Since there was no active precipitation we only needed deice and not anti-ice. Even with deicing we have limited anti-icing protection. I carry charts on board that show how long we can go with each fluid type based on the conditions outside.

The deicer must have been new as he blasted the windshield with Type I fluid. This isn't ideal as we don't have windshield washer fluid to clear it. Type IV fluid is worse as it's a thick gel type substance.

After deicing we made our way to the runway. Precautions have to be made before turning on the packs (air conditioning for the cabin). Deicing fluid gets all over the plane including the inlets for the packs. We have to wait a few minutes and let the inlets blow out as much deicing fluids as possible. If we turn the packs on to early the cabin could be filled with smoke and a nasty smell from fluid being ingested and sent into the air stream.

This delay would come into my favor.

Everything done. We were the only aircraft moving on the airport property.

At 6:22 AM we began the takeoff roll. After I called "rotate" I smelled it. Deicing fluid. A little had made it's way into the air stream. No smoke though.

Supposed to arrive at 7AM, do a quick turn and then head back out at 7:35AM.

Ideally it could be done if we kept the same aircraft, for whatever reason we had a plane swap.

I used the FMS to send a message to the dispatcher seeing if we could keep the plane. Denied.

ETA was 7:12AM. The was the time we would land. Add a 6 minute taxi and 8 minutes for the people to deplane....we would not depart on time.

Someone somewhere saw this....and fixed the glitch.

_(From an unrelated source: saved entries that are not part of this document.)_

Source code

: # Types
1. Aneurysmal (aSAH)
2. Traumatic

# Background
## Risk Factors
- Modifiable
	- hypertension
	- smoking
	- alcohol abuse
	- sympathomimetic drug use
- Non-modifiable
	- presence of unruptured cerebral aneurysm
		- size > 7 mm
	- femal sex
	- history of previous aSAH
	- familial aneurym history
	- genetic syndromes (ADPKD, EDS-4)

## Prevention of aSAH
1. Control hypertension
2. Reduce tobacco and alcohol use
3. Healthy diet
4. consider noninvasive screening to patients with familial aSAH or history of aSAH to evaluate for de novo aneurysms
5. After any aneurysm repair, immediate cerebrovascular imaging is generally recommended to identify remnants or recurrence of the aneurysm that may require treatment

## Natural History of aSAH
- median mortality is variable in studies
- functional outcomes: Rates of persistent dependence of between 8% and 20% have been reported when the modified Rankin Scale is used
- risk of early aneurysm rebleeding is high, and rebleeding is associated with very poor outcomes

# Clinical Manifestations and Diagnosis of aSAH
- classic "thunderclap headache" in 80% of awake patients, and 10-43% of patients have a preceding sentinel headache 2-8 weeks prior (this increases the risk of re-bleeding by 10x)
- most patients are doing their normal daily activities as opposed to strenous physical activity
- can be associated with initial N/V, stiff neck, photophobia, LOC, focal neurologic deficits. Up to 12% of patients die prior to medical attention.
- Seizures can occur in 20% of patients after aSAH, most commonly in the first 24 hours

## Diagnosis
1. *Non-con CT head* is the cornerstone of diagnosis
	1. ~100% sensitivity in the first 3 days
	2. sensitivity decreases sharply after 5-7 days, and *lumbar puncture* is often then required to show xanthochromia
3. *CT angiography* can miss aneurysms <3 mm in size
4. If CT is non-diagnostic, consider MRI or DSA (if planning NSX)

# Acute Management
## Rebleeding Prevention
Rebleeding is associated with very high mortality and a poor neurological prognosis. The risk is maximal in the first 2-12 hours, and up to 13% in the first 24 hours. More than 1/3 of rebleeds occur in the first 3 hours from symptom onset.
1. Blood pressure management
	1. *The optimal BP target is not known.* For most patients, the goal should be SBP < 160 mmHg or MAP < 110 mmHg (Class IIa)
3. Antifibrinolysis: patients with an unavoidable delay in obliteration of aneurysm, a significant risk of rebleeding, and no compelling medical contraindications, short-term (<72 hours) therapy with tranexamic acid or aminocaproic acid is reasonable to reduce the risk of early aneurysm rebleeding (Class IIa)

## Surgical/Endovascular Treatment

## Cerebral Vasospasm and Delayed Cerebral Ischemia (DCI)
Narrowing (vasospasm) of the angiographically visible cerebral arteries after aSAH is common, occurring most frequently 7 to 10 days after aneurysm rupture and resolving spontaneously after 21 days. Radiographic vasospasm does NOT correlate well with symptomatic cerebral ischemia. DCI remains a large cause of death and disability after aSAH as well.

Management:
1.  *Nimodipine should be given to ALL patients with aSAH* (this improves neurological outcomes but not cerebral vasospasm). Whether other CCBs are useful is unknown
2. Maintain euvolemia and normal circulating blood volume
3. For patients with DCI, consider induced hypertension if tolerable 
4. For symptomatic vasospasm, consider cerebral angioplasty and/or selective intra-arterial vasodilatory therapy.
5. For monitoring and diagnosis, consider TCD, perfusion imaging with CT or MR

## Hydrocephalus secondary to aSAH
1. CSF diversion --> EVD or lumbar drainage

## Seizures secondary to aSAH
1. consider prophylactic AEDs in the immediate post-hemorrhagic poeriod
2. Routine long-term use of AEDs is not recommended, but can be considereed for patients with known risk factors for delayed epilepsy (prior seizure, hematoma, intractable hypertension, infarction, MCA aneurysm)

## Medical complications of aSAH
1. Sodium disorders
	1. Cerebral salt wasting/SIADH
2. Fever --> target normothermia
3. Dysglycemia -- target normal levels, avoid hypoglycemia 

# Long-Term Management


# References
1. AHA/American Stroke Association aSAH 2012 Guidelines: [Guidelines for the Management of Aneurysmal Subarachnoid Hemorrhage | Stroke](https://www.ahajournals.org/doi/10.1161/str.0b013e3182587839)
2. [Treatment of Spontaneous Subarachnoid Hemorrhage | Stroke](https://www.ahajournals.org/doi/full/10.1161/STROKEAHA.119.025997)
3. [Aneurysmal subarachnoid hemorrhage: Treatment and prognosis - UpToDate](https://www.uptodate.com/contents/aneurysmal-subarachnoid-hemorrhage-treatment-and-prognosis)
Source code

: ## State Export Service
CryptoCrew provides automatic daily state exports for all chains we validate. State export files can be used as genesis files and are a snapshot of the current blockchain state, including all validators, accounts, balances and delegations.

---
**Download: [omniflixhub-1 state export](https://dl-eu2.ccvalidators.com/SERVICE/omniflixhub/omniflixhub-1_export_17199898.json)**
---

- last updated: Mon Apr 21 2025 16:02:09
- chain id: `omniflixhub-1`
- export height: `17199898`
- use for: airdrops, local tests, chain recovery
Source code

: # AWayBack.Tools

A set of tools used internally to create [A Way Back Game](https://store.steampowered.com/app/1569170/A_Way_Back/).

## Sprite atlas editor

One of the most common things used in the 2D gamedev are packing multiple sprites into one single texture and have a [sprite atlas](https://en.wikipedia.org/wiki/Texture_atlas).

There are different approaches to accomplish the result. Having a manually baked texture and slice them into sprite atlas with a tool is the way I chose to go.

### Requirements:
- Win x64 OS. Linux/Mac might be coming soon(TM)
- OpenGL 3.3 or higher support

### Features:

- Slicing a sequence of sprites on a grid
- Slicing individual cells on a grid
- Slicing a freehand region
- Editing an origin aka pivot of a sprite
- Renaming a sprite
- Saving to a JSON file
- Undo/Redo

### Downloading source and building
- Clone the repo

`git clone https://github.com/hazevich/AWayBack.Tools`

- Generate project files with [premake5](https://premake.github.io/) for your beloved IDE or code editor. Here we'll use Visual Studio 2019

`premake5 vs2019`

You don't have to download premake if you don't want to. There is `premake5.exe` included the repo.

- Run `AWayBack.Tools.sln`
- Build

They pulled us all from the next flight!

We blocked in at 7:13 AM. We had one minute to spare before being late according to the Department of Transportation. Airlines are given 14 minutes of scheduled arrival time to still report being "on time".

My entire crew were commuters. They all scurried off the find an earlier flight home. I hopped in my car and was on my couch by 7:55 AM. Not to shabby.

Off till Sunday. Going to hit the LA Autoshow this weekend.